WHAT THE TASK ASKS: Look through the data below for the string "https", and copy every line where it turns up.

── EXTRACTED INFORMATION

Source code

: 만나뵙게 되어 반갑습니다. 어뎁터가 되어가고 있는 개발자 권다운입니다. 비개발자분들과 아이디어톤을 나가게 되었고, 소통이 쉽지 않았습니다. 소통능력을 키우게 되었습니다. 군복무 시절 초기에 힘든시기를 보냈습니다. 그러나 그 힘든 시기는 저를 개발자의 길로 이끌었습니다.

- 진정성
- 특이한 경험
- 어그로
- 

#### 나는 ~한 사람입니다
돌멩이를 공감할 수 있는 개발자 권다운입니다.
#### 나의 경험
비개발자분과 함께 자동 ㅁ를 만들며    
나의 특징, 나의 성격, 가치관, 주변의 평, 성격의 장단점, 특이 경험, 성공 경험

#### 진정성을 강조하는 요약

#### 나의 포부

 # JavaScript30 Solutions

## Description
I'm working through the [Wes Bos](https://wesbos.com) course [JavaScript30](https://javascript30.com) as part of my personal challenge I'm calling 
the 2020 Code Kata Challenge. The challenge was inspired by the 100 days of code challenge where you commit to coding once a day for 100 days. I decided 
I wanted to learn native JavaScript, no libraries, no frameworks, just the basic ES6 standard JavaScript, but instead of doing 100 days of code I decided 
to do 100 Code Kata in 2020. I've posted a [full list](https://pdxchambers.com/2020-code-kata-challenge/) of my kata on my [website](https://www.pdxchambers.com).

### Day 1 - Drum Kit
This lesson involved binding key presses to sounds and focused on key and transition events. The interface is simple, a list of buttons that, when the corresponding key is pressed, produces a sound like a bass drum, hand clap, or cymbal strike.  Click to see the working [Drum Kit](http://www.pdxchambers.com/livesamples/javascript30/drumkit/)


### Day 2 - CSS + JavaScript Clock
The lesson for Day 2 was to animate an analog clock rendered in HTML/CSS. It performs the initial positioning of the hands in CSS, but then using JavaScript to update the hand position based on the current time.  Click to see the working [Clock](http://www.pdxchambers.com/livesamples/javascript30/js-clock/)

────
── EXTRACTED INFORMATION

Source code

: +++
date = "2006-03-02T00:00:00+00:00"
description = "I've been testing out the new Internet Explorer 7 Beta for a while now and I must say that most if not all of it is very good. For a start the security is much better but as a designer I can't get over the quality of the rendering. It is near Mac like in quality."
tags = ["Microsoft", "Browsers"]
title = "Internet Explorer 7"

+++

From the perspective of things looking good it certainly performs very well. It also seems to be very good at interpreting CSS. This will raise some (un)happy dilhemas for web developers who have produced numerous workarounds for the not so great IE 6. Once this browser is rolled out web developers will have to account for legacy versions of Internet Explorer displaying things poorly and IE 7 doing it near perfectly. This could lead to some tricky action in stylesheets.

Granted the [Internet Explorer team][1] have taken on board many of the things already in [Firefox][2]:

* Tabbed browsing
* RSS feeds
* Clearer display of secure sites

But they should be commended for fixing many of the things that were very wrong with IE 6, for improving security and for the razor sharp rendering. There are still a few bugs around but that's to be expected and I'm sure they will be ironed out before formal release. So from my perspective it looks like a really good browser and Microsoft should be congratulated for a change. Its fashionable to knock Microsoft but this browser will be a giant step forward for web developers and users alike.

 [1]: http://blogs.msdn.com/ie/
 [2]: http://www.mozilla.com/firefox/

────

EXERCISE SOLUTION:
I'm working through the [Wes Bos](https://wesbos.com) course [JavaScript30](https://javascript30.com) as part of my personal challenge I'm calling 
to do 100 Code Kata in 2020. I've posted a [full list](https://pdxchambers.com/2020-code-kata-challenge/) of my kata on my [website](https://www.pdxchambers.com).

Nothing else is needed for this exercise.